Les mots sont des fenêtres, p82

C’est la fameuse obligation de répondre aux besoins des autres dont je vous parlais ici.

Je pense avoir maintenant commencé à émerger de cette phase. J’entre peu à peu dans la deuxième: la phase “exécrable”. C’est celle où nous éprouvons de la colère, où nous ne voulons plus endosser la responsabilité des sentiments d’autrui. Mais nous ne savons pas encore comment arrêter l’engrenage de l’esclavage affectif.

Mais alors, si la recherche d’harmonie cache l’esclavage affectif, que me faut-il viser pour le dépasser???

Vivre et patienter

La réponse, R. Perronnet la donne en citant une moniale bouddhiste, Pema Chödrön, qui explique qu’il vaut mieux avoir le désir d’être vivant plutôt que de rechercher l’harmonie si l’on veut croître en patience.

Effectivement, c’est parce que je me crois dans l’obligation de subvenir aux besoins de tous (pour atteindre l’harmonie) que je vis en réalité dans la frustration permanente.
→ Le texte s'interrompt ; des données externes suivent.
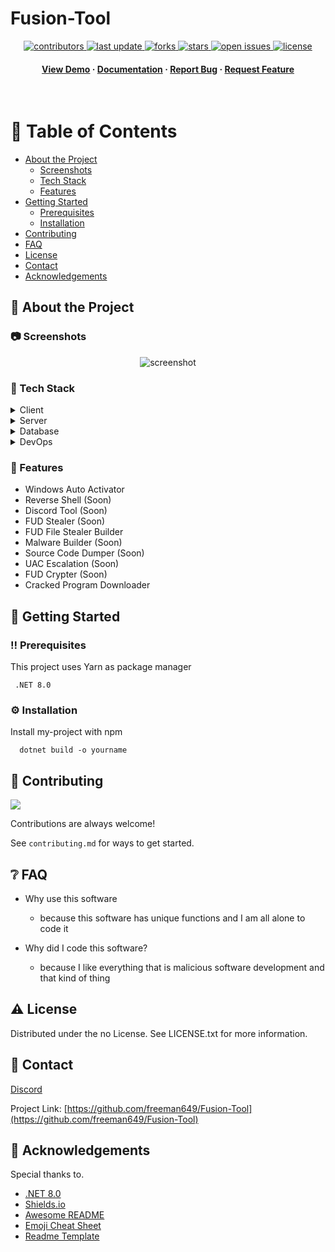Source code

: # Fusion-Tool
<div align="center">

  
  
<!-- Badges -->
<p>
  <a href="https://github.com/freeman649/Fusion-Tool/graphs/contributors">
    <img src="https://img.shields.io/github/contributors/freeman649/Fusion-Tool" alt="contributors" />
  </a>
  <a href="">
    <img src="https://img.shields.io/github/last-commit/freeman649/Fusion-Tool" alt="last update" />
  </a>
  <a href="https://github.com/freeman649/Fusion-Tool/network/members">
    <img src="https://img.shields.io/github/forks/freeman649/Fusion-Tool" alt="forks" />
  </a>
  <a href="https://github.com/freeman649/Fusion-Tool/stargazers">
    <img src="https://img.shields.io/github/stars/freeman649/Fusion-Tool" alt="stars" />
  </a>
  <a href="https://github.com/freeman649/Fusion-Tool/issues">
    <img src="https://img.shields.io/github/issues/freeman649/Fusion-Tool" alt="open issues" />
  </a>
  <a href="https://github.com/freeman649/Fusion-Tool/blob/master/LICENSE">
    <img src="https://img.shields.io/github/license/freeman649/Fusion-Tool.svg" alt="license" />
  </a>
</p>
   
<h4>
    <a href="https://github.com/freeman649/Fusion-Tool">View Demo</a>
  <span> · </span>
    <a href="https://github.com/freeman649/Fusion-Tool">Documentation</a>
  <span> · </span>
    <a href="https://github.com/freeman649/Fusion-Tool/issues">Report Bug</a>
  <span> · </span>
    <a href="https://github.com/freeman649/Fusion-Tool/issues">Request Feature</a>
  </h4>
</div>

<br />

<!-- Table of Contents -->
# :notebook_with_decorative_cover: Table of Contents

- [About the Project](#star2-about-the-project)
  * [Screenshots](#camera-screenshots)
  * [Tech Stack](#space_invader-tech-stack)
  * [Features](#dart-features)
- [Getting Started](#toolbox-getting-started)
  * [Prerequisites](#bangbang-prerequisites)
  * [Installation](#gear-installation)
- [Contributing](#wave-contributing)
- [FAQ](#grey_question-faq)
- [License](#warning-license)
- [Contact](#handshake-contact)
- [Acknowledgements](#gem-acknowledgements)

  

<!-- About the Project -->
## :star2: About the Project


<!-- Screenshots -->
### :camera: Screenshots

<div align="center"> 
  <img src="https://placehold.co/600x400?text=Your+Screenshot+here" alt="screenshot" />
</div>


<!-- TechStack -->
### :space_invader: Tech Stack

<details>
  <summary>Client</summary>
  <ul>
    <li><a href="https://www.typescriptlang.org/">Typescript</a></li>
    <li><a href="https://nextjs.org/">Next.js</a></li>
    <li><a href="https://reactjs.org/">React.js</a></li>
    <li><a href="https://tailwindcss.com/">TailwindCSS</a></li>
  </ul>
</details>

<details>
  <summary>Server</summary>
  <ul>
    <li><a href="https://www.typescriptlang.org/">Typescript</a></li>
    <li><a href="https://expressjs.com/">Express.js</a></li>
    <li><a href="https://go.dev/">Golang</a></li>
    <li><a href="https://nestjs.com/">Nest.js</a></li>
    <li><a href="https://socket.io/">SocketIO</a></li>
    <li><a href="https://www.prisma.io/">Prisma</a></li>    
    <li><a href="https://www.apollographql.com/">Apollo</a></li>
    <li><a href="https://graphql.org/">GraphQL</a></li>
  </ul>
</details>

<details>
<summary>Database</summary>
  <ul>
    <li><a href="https://www.mysql.com/">MySQL</a></li>
    <li><a href="https://www.postgresql.org/">PostgreSQL</a></li>
    <li><a href="https://redis.io/">Redis</a></li>
    <li><a href="https://neo4j.com/">Neo4j</a></li>
    <li><a href="https://www.mongodb.com/">MongoDB</a></li>
  </ul>
</details>

<details>
<summary>DevOps</summary>
  <ul>
    <li><a href="https://www.docker.com/">Docker</a></li>
    <li><a href="https://www.jenkins.io/">Jenkins</a></li>
    <li><a href="https://circleci.com/">CircleCLI</a></li>
  </ul>
</details>

<!-- Features -->
### :dart: Features

- Windows Auto Activator
- Reverse Shell (Soon)
- Discord Tool (Soon)
- FUD Stealer (Soon)
- FUD File Stealer Builder
- Malware Builder (Soon)
- Source Code Dumper (Soon)
- UAC Escalation (Soon)
- FUD Crypter (Soon)
- Cracked Program Downloader


<!-- Getting Started -->
## 	:toolbox: Getting Started

<!-- Prerequisites -->
### :bangbang: Prerequisites

This project uses Yarn as package manager

```Requirement
 .NET 8.0
```

<!-- Installation -->
### :gear: Installation

Install my-project with npm

```Compile
  dotnet build -o yourname
```

<!-- Contributing -->
## :wave: Contributing

<a href="https://github.com/freeman649/Fusion-Tool/graphs/contributors">
  <img src="https://contrib.rocks/image?repo=freeman649/Fusion-Tool" />
</a>


Contributions are always welcome!

See `contributing.md` for ways to get started.


<!-- FAQ -->
## :grey_question: FAQ

- Why use this software

  + because this software has unique functions and I am all alone to code it

- Why did I code this software?

  + because I like everything that is malicious software development and that kind of thing


<!-- License -->
## :warning: License

Distributed under the no License. See LICENSE.txt for more information.


<!-- Contact -->
## :handshake: Contact

[Discord](https://discord.com/users/le_chat_blanc999)

Project Link: [https://github.com/freeman649/Fusion-Tool](https://github.com/freeman649/Fusion-Tool)


<!-- Acknowledgments -->
## :gem: Acknowledgements

Special thanks to.

 - [.NET 8.0](https://dotnet.microsoft.com/en-us/download/dotnet/8.0https://dotnet.microsoft.com/en-us/download/dotnet/8.0)
 - [Shields.io](https://shields.io/)
 - [Awesome README](https://github.com/matiassingers/awesome-readme)
 - [Emoji Cheat Sheet](https://github.com/ikatyang/emoji-cheat-sheet/blob/master/README.md#travel--places)
 - [Readme Template](https://github.com/othneildrew/Best-README-Template)
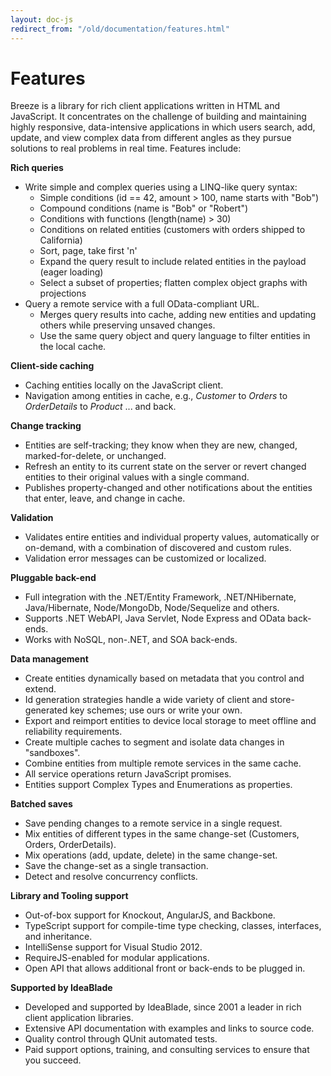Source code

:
 ```yaml
---
layout: doc-js
redirect_from: "/old/documentation/features.html"
---
```


# Features

Breeze is a library for rich client applications written in HTML and JavaScript.
It concentrates on the challenge of building and maintaining highly responsive, data-intensive applications in which users search, add, update, and view complex data from different angles as they pursue solutions to real problems in real time.
Features include:

**Rich queries**

+ Write simple and complex queries using a LINQ-like query syntax:
  + Simple conditions (id == 42, amount > 100, name starts with "Bob")
  + Compound conditions (name is "Bob" or "Robert")
  + Conditions with functions (length(name) > 30)
  + Conditions on related entities (customers with orders shipped to California)
  + Sort, page, take first 'n'
  +	Expand the query result to include related entities in the payload (eager loading)
  + Select a subset of properties; flatten complex object graphs with projections
+ Query a remote service with a full OData-compliant URL.
	+ Merges query results into cache, adding new entities and updating others while preserving unsaved changes.
	+ Use the same query object and query language to filter entities in the local cache.

**Client-side caching**

+ Caching entities locally on the JavaScript client.
+ Navigation among entities in cache, e.g., *Customer* to *Orders* to *OrderDetails* to *Product* ... and back.

**Change tracking**

+ Entities are self-tracking; they know when they are new, changed, marked-for-delete, or unchanged.
+ Refresh an entity to its current state on the server or revert changed entities to their original values with a single command.
+ Publishes property-changed and other notifications about the entities that enter, leave, and change in cache.

**Validation**

+ Validates entire entities and individual property values, automatically or on-demand, with a combination of discovered and custom rules.
+ Validation error messages can be customized or localized.

**Pluggable back-end**

+ Full integration with the .NET/Entity Framework, .NET/NHibernate, Java/Hibernate, Node/MongoDb, Node/Sequelize and others.
+ Supports .NET WebAPI, Java Servlet, Node Express and OData back-ends.
+ Works with NoSQL, non-.NET, and SOA back-ends. 

**Data management**

+ Create entities dynamically based on metadata that you control and extend.
+ Id generation strategies handle a wide variety of client and store-generated key schemes; use ours or write your own.
+ Export and reimport entities to device local storage to meet offline and reliability requirements.
+ Create multiple caches to segment and isolate data changes in "sandboxes".
+ Combine entities from multiple remote services in the same cache.
+ All service operations return JavaScript promises.
+ Entities support Complex Types and Enumerations as properties.

**Batched saves**

+ Save pending changes to a remote service in a single request.
+ Mix entities of different types in the same change-set (Customers, Orders, OrderDetails).
+ Mix operations (add, update, delete) in the same change-set.
+ Save the change-set as a single transaction.
+ Detect and resolve concurrency conflicts.

**Library and Tooling support**

+ Out-of-box support for Knockout, AngularJS, and Backbone.
+ TypeScript support for compile-time type checking, classes, interfaces, and inheritance.
+ IntelliSense support for Visual Studio 2012.
+ RequireJS-enabled for modular applications.
+ Open API that allows additional front or back-ends to be plugged in.

**Supported by IdeaBlade**

+ Developed and supported by IdeaBlade, since 2001 a leader in rich client application libraries.
+ Extensive API documentation with examples and links to source code.
+ Quality control through QUnit automated tests.
+ Paid support options, training, and consulting services to ensure that you succeed.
Et parce que je suis frustrée de ne pas atteindre cet objectif impossible, que je crois vital pour moi, je suis impatiente. Puis, impatience et frustration me conduisent vers la colère.

Au final, je dépense autant d’énergie à servir l’esclavage affectif dans lequel je me trouve qu’à le combattre. Ereintant! Frustrant! Il faut changer le fusil d’épaule.

Objectif acceptation

Si je suis les conseils de la moniale et que je me dis que mon objectif, c’est de me sentir vivante, cela change tout. Car vivre implique des conflits, des incompréhensions, des oppositions, des erreurs, des gaffes, et toutes les autres imperfections existantes, en plus de tous les moments harmonieux et agréables.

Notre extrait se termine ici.